The US government, through its Ambassador, has declared “Guyanese authorities lack the capability and resources to effectively deter or investigate these crimes” and described Buxton “as a base for criminal activity”.

The PNC have embraced Buxton as their own special village. On Nation Watch last week Lance Carbury, with Hamley Case, Vincent Alexander, Clarissa Riehl and Charles Corbin, in close support, declared Buxton to be “part of the country, part of this society”. Yes, but when the Police and army carried out a search at a chicken farm sponsored by the PNC, they called it “deliberate mischief”. Buxton, according to the PNC, is off limits to our security forces.

Buxton is much more than a haven for organised crime; it is the centre and headquarters of it. On any given day, gunmen with AK47s on public display patrol the streets of central Buxton. Narcotics are sold and consumed openly on the streets. The Police and army, unless in significant numbers and displaying maximum force capability, cannot enter Buxton and when they do they come under criticism from the PNC Executives. The events of the past few days triggered by the kidnapping of Mr.
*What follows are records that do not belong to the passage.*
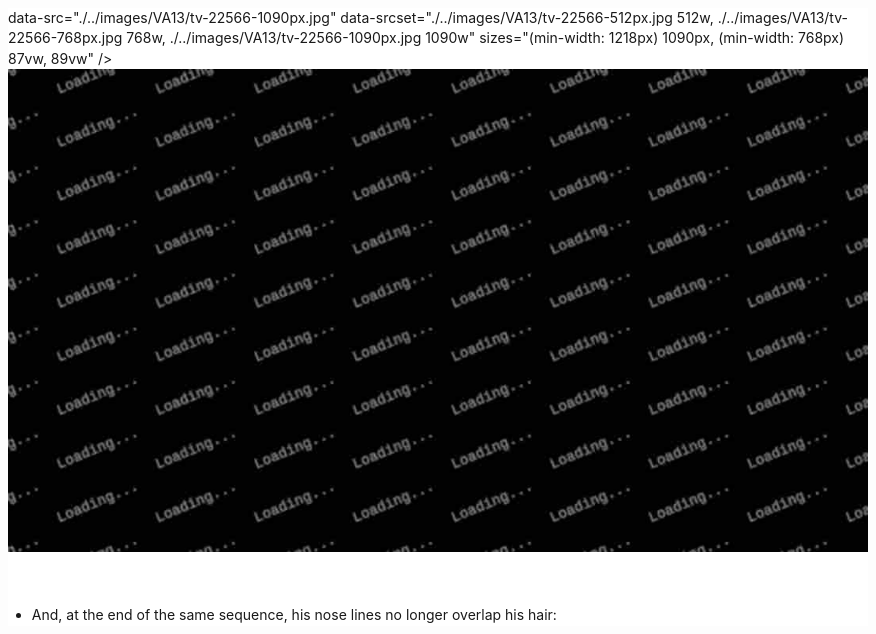   data-src="./../images/VA13/tv-22566-1090px.jpg"
  data-srcset="./../images/VA13/tv-22566-512px.jpg 512w,
  ./../images/VA13/tv-22566-768px.jpg 768w,
  ./../images/VA13/tv-22566-1090px.jpg 1090w"
  sizes="(min-width: 1218px) 1090px,
  (min-width: 768px) 87vw,
  89vw" />
 <img width="100%" height="100%" class="lazyload" src="./../images/loading.jpg"
  data-src="./../images/VA13/bd-22566-1090px.jpg"
  data-srcset="./../images/VA13/bd-22566-512px.jpg 512w,
  ./../images/VA13/bd-22566-768px.jpg 768w,
  ./../images/VA13/bd-22566-1090px.jpg 1090w"
  sizes="(min-width: 1218px) 1090px,
  (min-width: 768px) 87vw,
  89vw" />
</div>

<br>

- And, at the end of the same sequence, his nose lines no longer overlap his hair:

<div id="container1" class="twentytwenty-container"> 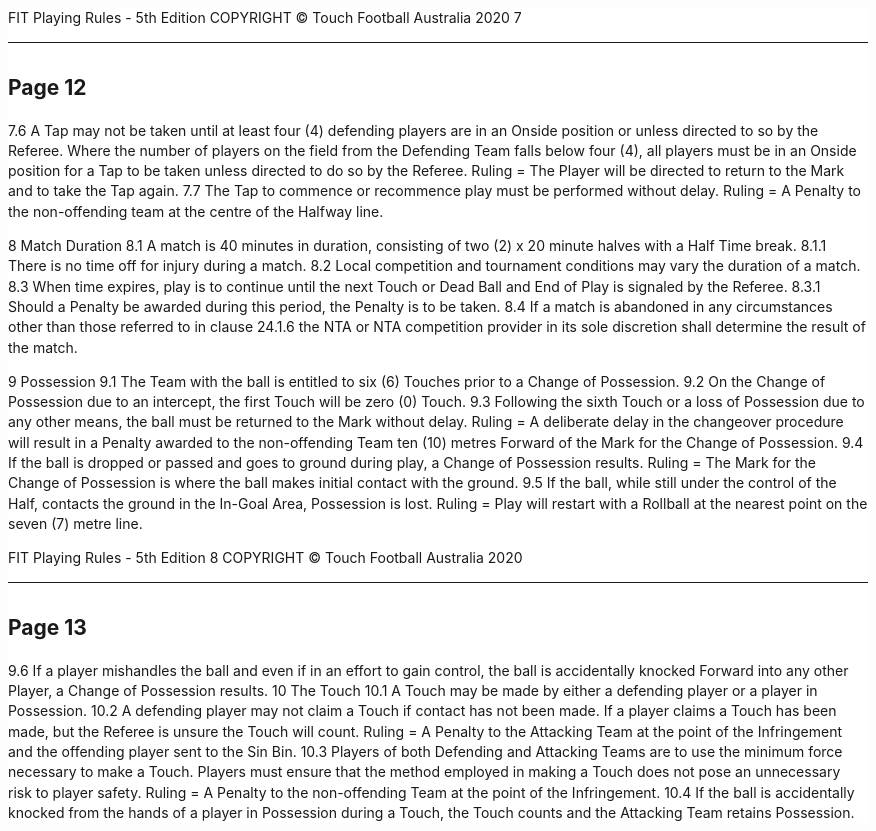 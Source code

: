 FIT Playing Rules - 5th Edition COPYRIGHT © Touch Football Australia 2020
7

---



## Page 12

7.6 A Tap may not be taken until at least four (4) defending players are in an Onside position or unless directed to so by the Referee. Where the number of players on the field from the Defending Team falls below four (4), all players must be in an Onside position for a Tap to be taken unless directed to do so by the Referee.
Ruling = The Player will be directed to return to the Mark and to take the Tap again.
7.7 The Tap to commence or recommence play must be performed without delay.
Ruling = A Penalty to the non-offending team at the centre of the Halfway line.

8 Match Duration
8.1 A match is 40 minutes in duration, consisting of two (2) x 20 minute halves with a Half Time break.
8.1.1 There is no time off for injury during a match.
8.2 Local competition and tournament conditions may vary the duration of a match.
8.3 When time expires, play is to continue until the next Touch or Dead Ball and End of Play is signaled by the Referee.
8.3.1 Should a Penalty be awarded during this period, the Penalty is to be taken.
8.4 If a match is abandoned in any circumstances other than those referred to in clause 24.1.6 the NTA or NTA competition provider in its sole discretion shall determine the result of the match.

9 Possession
9.1 The Team with the ball is entitled to six (6) Touches prior to a Change of Possession.
9.2 On the Change of Possession due to an intercept, the first Touch will be zero (0) Touch.
9.3 Following the sixth Touch or a loss of Possession due to any other means, the ball must be returned to the Mark without delay.
Ruling = A deliberate delay in the changeover procedure will result in a Penalty awarded to the non-offending Team ten (10) metres Forward of the Mark for the Change of Possession.
9.4 If the ball is dropped or passed and goes to ground during play, a Change of Possession results.
Ruling = The Mark for the Change of Possession is where the ball makes initial contact with the ground.
9.5 If the ball, while still under the control of the Half, contacts the ground in the In-Goal Area, Possession is lost.
Ruling = Play will restart with a Rollball at the nearest point on the seven (7) metre line.

FIT Playing Rules - 5th Edition
8
COPYRIGHT © Touch Football Australia 2020

---



## Page 13

9.6 If a player mishandles the ball and even if in an effort to gain control, the ball is accidentally knocked Forward into any other Player, a Change of Possession results.
10 The Touch
10.1 A Touch may be made by either a defending player or a player in Possession.
10.2 A defending player may not claim a Touch if contact has not been made. If a player claims a Touch has been made, but the Referee is unsure the Touch will count.
Ruling = A Penalty to the Attacking Team at the point of the Infringement and the offending player sent to the Sin Bin.
10.3 Players of both Defending and Attacking Teams are to use the minimum force necessary to make a Touch. Players must ensure that the method employed in making a Touch does not pose an unnecessary risk to player safety.
Ruling = A Penalty to the non-offending Team at the point of the Infringement.
10.4 If the ball is accidentally knocked from the hands of a player in Possession during a Touch, the Touch counts and the Attacking Team retains Possession. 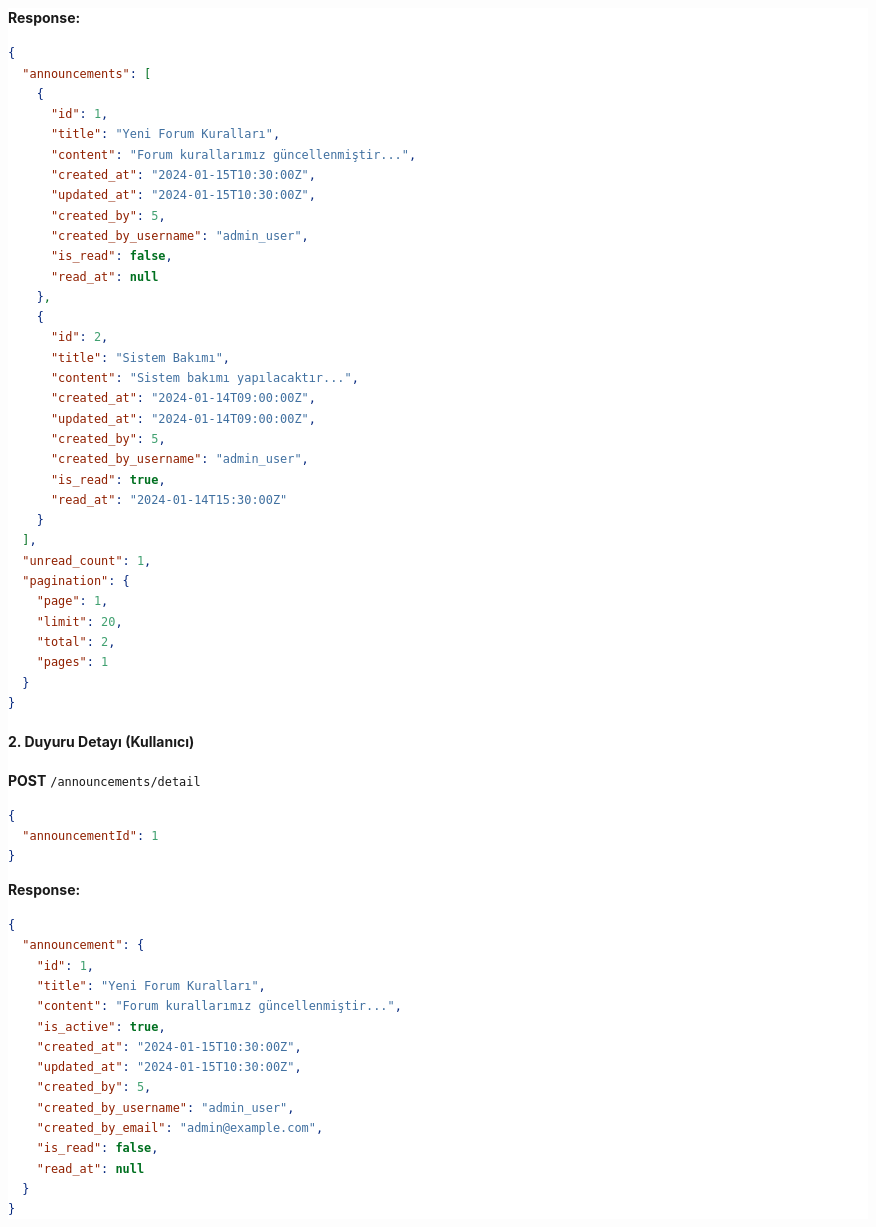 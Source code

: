 **Response:**
```json
{
  "announcements": [
    {
      "id": 1,
      "title": "Yeni Forum Kuralları",
      "content": "Forum kurallarımız güncellenmiştir...",
      "created_at": "2024-01-15T10:30:00Z",
      "updated_at": "2024-01-15T10:30:00Z",
      "created_by": 5,
      "created_by_username": "admin_user",
      "is_read": false,
      "read_at": null
    },
    {
      "id": 2,
      "title": "Sistem Bakımı",
      "content": "Sistem bakımı yapılacaktır...",
      "created_at": "2024-01-14T09:00:00Z",
      "updated_at": "2024-01-14T09:00:00Z",
      "created_by": 5,
      "created_by_username": "admin_user",
      "is_read": true,
      "read_at": "2024-01-14T15:30:00Z"
    }
  ],
  "unread_count": 1,
  "pagination": {
    "page": 1,
    "limit": 20,
    "total": 2,
    "pages": 1
  }
}
```

#### 2. Duyuru Detayı (Kullanıcı)
**POST** `/announcements/detail`

```json
{
  "announcementId": 1
}
```

**Response:**
```json
{
  "announcement": {
    "id": 1,
    "title": "Yeni Forum Kuralları",
    "content": "Forum kurallarımız güncellenmiştir...",
    "is_active": true,
    "created_at": "2024-01-15T10:30:00Z",
    "updated_at": "2024-01-15T10:30:00Z",
    "created_by": 5,
    "created_by_username": "admin_user",
    "created_by_email": "admin@example.com",
    "is_read": false,
    "read_at": null
  }
}
```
Viticharan Singh, may have changed their minds.

Has it occurred to the PNC that the public ambivalence they displayed towards dealing with the criminals who are in command in Buxton, makes their condemnation of the criminal assault on our country less than believable?

Welcome though it is, one determined, successful joint operation of the security forces against the bandits embedded in Buxton will not, of course, cure the problem.

The attack on the country by organised crime is a national problem. It transcends partisan politics. While it is the government’s first responsibility to protect the security of the State and maintain law and order and to use all the forces at its disposal to do so, every law-abiding citizen is the target and the potential victim of the criminals. The war on crime demands a collective political response.

We are now on official public international notice that Guyana is not a safe place to be in, not a safe place to invest in, to do business in or to live in, the consequence of which we hardly need spell out.

I would like to see our President and Robert Corbin joined by every other parliamentary leader together on television declaring a “war on organised crime”.

I would like to see a “Bipartisan Council on Crime” chaired by the President and with every parliamentary leader a member and, including the Social Partners, meeting regularly with a full and unqualified mandate of the Cabinet to direct the war on crime.